This study reports a high prevalence of snoring (40%) and daytime sleepiness (59%) in the normal- weight urban South Indian population, with a mean BMI of 23.5 ± 3.8. These values are higher than the study from Western India by Udwadia and colleagues,20
who reported habitual snoring in 26% and daytime sleepiness in 22% of their study subjects.20
These figures were found to be consistent with levels in others populations.21
Our study results are in agreement with that of Ohayan and colleagues, who reported snoring in 40% of the study population.22
However, there are studies that report an even higher prevalence (51.6%) of snoring in Asian populations such as the Chinese population.23
The snoring measure used in our study was found to be associated with a host of anthropometric and cardiometabolic factors. In line with earlier literature, male sex and age both showed an association with the snoring measure.1
In our study, snorers were 3 years older than nonsnorers among both females and males. As our males were generally older than the female snorers, this could be another explanation for the higher incidence of snoring among males, although abdominal obesity could also be a contributing factor.
Similar to results shown by other population-based studies,24–26
the snorers showed higher values of BMI, waist circumferences, systolic/diastolic pressure, fasting blood glucose, and serum triglycerides than nonsnorers.
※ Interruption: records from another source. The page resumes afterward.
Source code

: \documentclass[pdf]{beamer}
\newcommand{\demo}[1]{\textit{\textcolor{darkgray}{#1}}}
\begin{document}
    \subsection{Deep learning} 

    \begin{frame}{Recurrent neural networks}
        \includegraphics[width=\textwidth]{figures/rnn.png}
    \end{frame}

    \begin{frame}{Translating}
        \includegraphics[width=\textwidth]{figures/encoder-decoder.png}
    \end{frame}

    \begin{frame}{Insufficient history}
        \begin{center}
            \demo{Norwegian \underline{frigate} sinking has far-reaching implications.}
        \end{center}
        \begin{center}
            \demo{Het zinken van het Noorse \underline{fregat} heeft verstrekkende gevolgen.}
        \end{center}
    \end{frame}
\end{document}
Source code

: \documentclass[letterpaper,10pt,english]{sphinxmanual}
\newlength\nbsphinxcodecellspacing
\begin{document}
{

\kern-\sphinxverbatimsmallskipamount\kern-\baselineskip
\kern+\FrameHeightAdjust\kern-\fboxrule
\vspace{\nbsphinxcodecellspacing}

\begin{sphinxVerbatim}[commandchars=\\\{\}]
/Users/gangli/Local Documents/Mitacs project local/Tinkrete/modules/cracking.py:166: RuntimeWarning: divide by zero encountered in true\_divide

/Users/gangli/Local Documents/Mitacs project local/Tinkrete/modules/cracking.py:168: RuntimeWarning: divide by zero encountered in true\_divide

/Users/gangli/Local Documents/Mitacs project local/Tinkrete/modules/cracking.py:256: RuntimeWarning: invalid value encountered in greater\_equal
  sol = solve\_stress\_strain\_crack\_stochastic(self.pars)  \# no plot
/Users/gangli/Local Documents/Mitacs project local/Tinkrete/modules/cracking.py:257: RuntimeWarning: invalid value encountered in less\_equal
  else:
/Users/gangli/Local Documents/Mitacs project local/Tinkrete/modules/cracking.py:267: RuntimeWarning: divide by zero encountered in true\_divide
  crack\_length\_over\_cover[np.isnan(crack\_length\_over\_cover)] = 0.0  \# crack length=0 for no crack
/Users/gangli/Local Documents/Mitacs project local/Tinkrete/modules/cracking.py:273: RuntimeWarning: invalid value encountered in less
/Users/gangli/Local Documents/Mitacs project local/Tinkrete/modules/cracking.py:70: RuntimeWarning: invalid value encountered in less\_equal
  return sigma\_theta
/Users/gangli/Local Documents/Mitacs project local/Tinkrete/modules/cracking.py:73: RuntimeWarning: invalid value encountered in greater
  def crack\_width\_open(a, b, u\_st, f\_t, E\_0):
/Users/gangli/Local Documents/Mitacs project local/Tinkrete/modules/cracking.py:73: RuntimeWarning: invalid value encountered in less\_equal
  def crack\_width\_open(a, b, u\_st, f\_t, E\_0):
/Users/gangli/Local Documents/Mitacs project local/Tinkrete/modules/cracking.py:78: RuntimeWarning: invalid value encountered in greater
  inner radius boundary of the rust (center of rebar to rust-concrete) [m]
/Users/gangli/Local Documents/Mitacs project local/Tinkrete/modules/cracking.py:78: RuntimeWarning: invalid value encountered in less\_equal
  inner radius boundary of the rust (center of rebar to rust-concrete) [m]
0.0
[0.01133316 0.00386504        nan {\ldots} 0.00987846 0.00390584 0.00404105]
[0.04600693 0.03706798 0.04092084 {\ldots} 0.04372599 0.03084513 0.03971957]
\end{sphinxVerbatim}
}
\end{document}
Despite the small number of smokers, they too had a higher frequency of snoring.
Daytime sleepiness did not have nearly the same degree of association with cardiometabolic risk factors as snoring and indeed was not associated with MS. This is likely a methodological issue, as the term “daytime sleepiness” is a rather ambiguous measure, open to misinterpretation in a self-report questionnaire. Nevertheless, the daytime sleepiness measure showed a significant association with BMI and waist circumference. However, Bixler and colleagues have shown an association of daytime sleepiness with depression and metabolic factors.27
Both snoring and daytime sleepiness showed a significant relationship with impaired glucose metabolism. However, whether the sleep abnormalities had an independent association with MS is questionable. In our study we found that snoring, but not daytime sleepiness, is associated with MS.
The daytime sleepiness measure retained a correlation with glucose intolerance when sex and age were controlled for, but this, again, was weakened when measures were adjusted for obesity.
The most significant finding in our study was the high prevalence of snoring and daytime sleepiness in a normal-weight Indian population. It is important to note that of those who reported snoring, 90% had a BMI <30, the cut point for obesity in Europeans.17
Thus, while the snorers in our study had higher BMIs, these individuals were not obese from the Western standpoint. This suggests that sleep abnormalities are also found in those who are slightly overweight. Also our data suggest that the prevalence of sleep abnormalities may be higher in our population. A study of Indians in Singapore showed that Indians had higher snoring prevalence rates than Chinese and Malays.9
It is possible that sleep abnormalities could be another feature of the so-called “Asian Indian phenotype,” which makes this ethnic group more susceptible to diabetes and premature coronary artery disease.7,28
Both snorers and those with daytime sleepiness had significantly higher IDRS scores compared to those who did not snore or have daytime sleepiness. Thus this study shows another use of the IDRS score—to identify those with sleep abnormalities such as snoring and daytime sleepiness.
This study has certain limitations. While the study used self-report to measure sleep quality, the presence of sleep abnormalities, such as snoring, arousals, and apneas, are best detected through overnight polysomnography, which is the gold standard measure for detecting sleep apnea.4
Further, the simplicity of the sleep questions did not elicit specifics of the subjects’ sleep patterns, thus restricting the study to an over-simplified analysis of the sleep abnormalities. Also, the confounding effect of central nervous system depressants, enlarged tonsils, and retrognathia, a familiar pattern could not be ruled out, as these parameters were not measured in this study. The possible implications of a mixed male–female cohort is not reported, as further stratifying data based on gender will lower the sample size. Hence, the analysis includes all subjects as a whole, which is one of the limitations of the study. Finally, being a cross-sectional study, no inferences can be drawn about causality. However, one of the strengths of this study is that it is a population-based sample, unlike most earlier sleep studies from India, which were hospital-based and subject to referral bias.20,29
It is worth noting that despite the risk of over or under reporting, the self-report methodology of our study still shows compelling associations between at least two sleep abnormalities and cardiometabolic factors in our population. Future longitudinal work can aid the understanding of the sleep-cardiometabolism relationship.
In summary, this is the first Indian population-based study to investigate the prevalence and risk factors of sleep abnormalities and their relationship to cardiometabolic phenomenon in a representative population of South India. Given the rising epidemic of non-communicable diseases worldwide and the fact that South Asia in general—and India in particular—bears the brunt of the diabetes and CVD burden, further longitudinal, population-based research in this important area of sleep health is essential.